Future of RCS: User Adoption
The biggest question with user adoption of RCS Messaging is why end-users would switch to RCS in the first place. The biggest factor for the success social platform whether it be open or closed is social interaction. For end-users to push for the adoption of RCS it would have to offer something that is currently not available on other platforms.

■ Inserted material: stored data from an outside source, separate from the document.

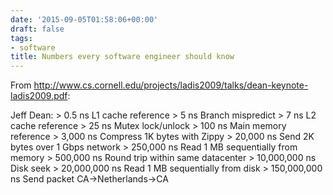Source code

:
 ```yaml
---
date: '2015-09-05T01:58:06+00:00'
draft: false
tags:
- software
title: Numbers every software engineer should know
---
```


From http://www.cs.cornell.edu/projects/ladis2009/talks/dean-keynote-ladis2009.pdf:

Jeff Dean: > 0.5 ns L1 cache reference > 5 ns Branch mispredict > 7 ns L2 cache reference > 25 ns Mutex lock/unlock > 100 ns Main memory reference > 3,000 ns Compress 1K bytes with Zippy > 20,000 ns Send 2K bytes over 1 Gbps network > 250,000 ns Read 1 MB sequentially from memory > 500,000 ns Round trip within same datacenter > 10,000,000 ns Disk seek > 20,000,000 ns Read 1 MB sequentially from disk > 150,000,000 ns Send packet CA->Netherlands->CA
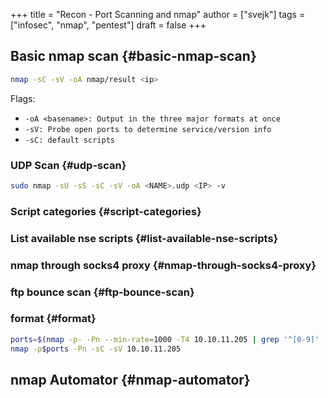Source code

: +++
title = "Recon - Port Scanning and nmap"
author = ["svejk"]
tags = ["infosec", "nmap", "pentest"]
draft = false
+++

## Basic nmap scan {#basic-nmap-scan}

```sh
nmap -sC -sV -oA nmap/result <ip>
```

Flags:

-   `-oA <basename>: Output in the three major formats at once`
-   `-sV: Probe open ports to determine service/version info`
-   `-sC: default scripts`


### UDP Scan {#udp-scan}

```sh
sudo nmap -sU -sS -sC -sV -oA <NAME>.udp <IP> -v
```


### Script categories {#script-categories}


### List available nse scripts {#list-available-nse-scripts}


### nmap through socks4 proxy {#nmap-through-socks4-proxy}


### ftp bounce scan {#ftp-bounce-scan}


### format {#format}

```sh
ports=$(nmap -p- -Pn --min-rate=1000 -T4 10.10.11.205 | grep '^[0-9]' | cut -d '/' -f 1 | tr '\n' ',' | sed s/,$//)
nmap -p$ports -Pn -sC -sV 10.10.11.205
```


## nmap Automator {#nmap-automator}
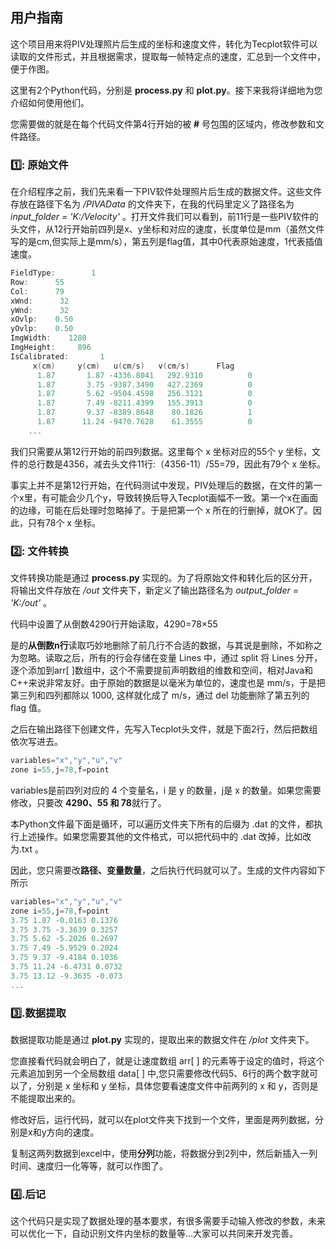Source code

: ## 用户指南

这个项目用来将PIV处理照片后生成的坐标和速度文件，转化为Tecplot软件可以读取的文件形式，并且根据需求，提取每一帧特定点的速度，汇总到一个文件中，便于作图。

这里有2个Python代码，分别是 **process.py** 和 **plot.py**。接下来我将详细地为您介绍如何使用他们。

您需要做的就是在每个代码文件第4行开始的被 **#** 号包围的区域内，修改参数和文件路径。

### 1️⃣: 原始文件

在介绍程序之前，我们先来看一下PIV软件处理照片后生成的数据文件。这些文件存放在路径下名为 */PIVAData* 的文件夹下，在我的代码里定义了路径名为 *input_folder = 'K:/Velocity'* 。打开文件我们可以看到，前11行是一些PIV软件的头文件，从12行开始前四列是x、y坐标和对应的速度，长度单位是mm（虽然文件写的是cm,但实际上是mm/s），第五列是flag值，其中0代表原始速度，1代表插值速度。

```c
FieldType:        1
Row:      55
Col:      79
xWnd:      32
yWnd:      32
xOvlp:    0.50
yOvlp:    0.50
ImgWidth:    1280
ImgHeight:     896
IsCalibrated:       1
     x(cm)     y(cm)   u(cm/s)   v(cm/s)      Flag
      1.87       1.87 -4336.8041   292.9310          0
      1.87       3.75 -9387.3490   427.2369          0
      1.87       5.62 -9504.4598   256.3121          0
      1.87       7.49 -8211.4399   155.3913          0
      1.87       9.37 -8389.8648    80.1826          1
      1.87      11.24 -9470.7628    61.3555          0
    ...
```

我们只需要从第12行开始的前四列数据。这里每个 x 坐标对应的55个 y 坐标，文件的总行数是4356，减去头文件11行:（4356-11）/55=79，因此有79个 x 坐标。

事实上并不是第12行开始，在代码测试中发现，PIV处理后的数据，在文件的第一个x里，有可能会少几个y，导致转换后导入Tecplot画幅不一致。第一个x在画面的边缘，可能在后处理时忽略掉了。于是把第一个 x 所在的行删掉，就OK了。因此，只有78个 x 坐标。

### 2️⃣: 文件转换

文件转换功能是通过 **process.py** 实现的。为了将原始文件和转化后的区分开，将输出文件存放在 */out* 文件夹下，新定义了输出路径名为 *output_folder = 'K:/out'*  。

代码中设置了从倒数4290行开始读取，4290=78×55

是的**从倒数n行**读取巧妙地删除了前几行不合适的数据，与其说是删除，不如称之为忽略。读取之后，所有的行会存储在变量 Lines 中，通过 split 将 Lines 分开，逐个添加到arr[ ]数组中，这个不需要提前声明数组的维数和空间，相对Java和C++来说非常友好。由于原始的数据是以毫米为单位的，速度也是 mm/s，于是把第三列和四列都除以 1000, 这样就化成了 m/s，通过 del 功能删除了第五列的 flag 值。

之后在输出路径下创建文件，先写入Tecplot头文件，就是下面2行，然后把数组依次写进去。

```c
variables="x","y","u","v"
zone i=55,j=78,f=point
```

variables是前四列对应的 4 个变量名，i 是 y 的数量，j是 x 的数量。如果您需要修改，只要改 **4290、55 和 78**就行了。

本Python文件最下面是循环，可以遍历文件夹下所有的后缀为 .dat 的文件，都执行上述操作。如果您需要其他的文件格式，可以把代码中的 .dat 改掉，比如改为.txt 。

因此，您只需要改**路径、变量数量**，之后执行代码就可以了。生成的文件内容如下所示

```c
variables="x","y","u","v"
zone i=55,j=78,f=point
3.75 1.87 -0.0163 0.1376
3.75 3.75 -3.3639 0.3257
3.75 5.62 -5.2026 0.2697
3.75 7.49 -5.9529 0.2024
3.75 9.37 -9.4184 0.1036
3.75 11.24 -6.4731 0.0732
3.75 13.12 -9.3635 -0.073
...
```

### 3️⃣.数据提取

数据提取功能是通过 **plot.py** 实现的，提取出来的数据文件在 */plot* 文件夹下。

您直接看代码就会明白了，就是让速度数组 arr[ ] 的元素等于设定的值时，将这个元素追加到另一个全局数组 data[ ] 中,您只需要修改代码5、6行的两个数字就可以了，分别是 x 坐标和 y 坐标，具体您要看速度文件中前两列的 x 和 y，否则是不能提取出来的。

修改好后，运行代码，就可以在plot文件夹下找到一个文件，里面是两列数据，分别是x和y方向的速度。

复制这两列数据到excel中，使用**分列**功能，将数据分到2列中，然后新插入一列时间、速度归一化等等，就可以作图了。

### 4️⃣.后记

这个代码只是实现了数据处理的基本要求，有很多需要手动输入修改的参数，未来可以优化一下，自动识别文件内坐标的数量等...大家可以共同来开发完善。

With social platforms under increased scrutiny regarding security RCS doesn't seem to have an answer, with existing platforms like iMessage offering E2E encryption. Apple was able to maintain a privacy-first image and WhatsApp has too. It would be difficult to envision a world where users switch to RCS based on privacy concerns.
Features could be a reason that switch, but if we look at the messaging app world, we can see it is very difficult to generate market share based on features alone. The most successful case is LINE. By focusing only on its primary markets of Indonesia, Thailand, Taiwan, and Japan, they have designed a chat application that fits local markets.
Based on what we have seen so far, we think it is unlikely that users will drive the popularity of the RCS Messaging protocol.
Future of RCS: Business Adoption
From our perspective, it seems like the success or failure of the RCS Messaging protocol will depend on business adoption. RCS Messaging is shaping up to become the ultimate messaging app for business. It has four critical characteristics that neither messaging apps or SMS can muster on their own.
Reachability. Unlike messaging apps, with just a phone number businesses will be able to send the first message to their customers.
Fragmentation. It is unlikely that you'll be able to reach out to all your customers on just a single messaging app. By using phone numbers and working in a similar way to SMS, RCS has the potential to enable a business to access any person in the world.
User Experience. RCS provides the rich UI businesses need to deliver information in a compact easy to read format like lists, carousels, use case based templates and quick replies.
Business Account Branding. No other option provides the level of business branding that RCS does. Allowing Businesses to use their colors and logos in the chat is sure to make CMOs everywhere smile.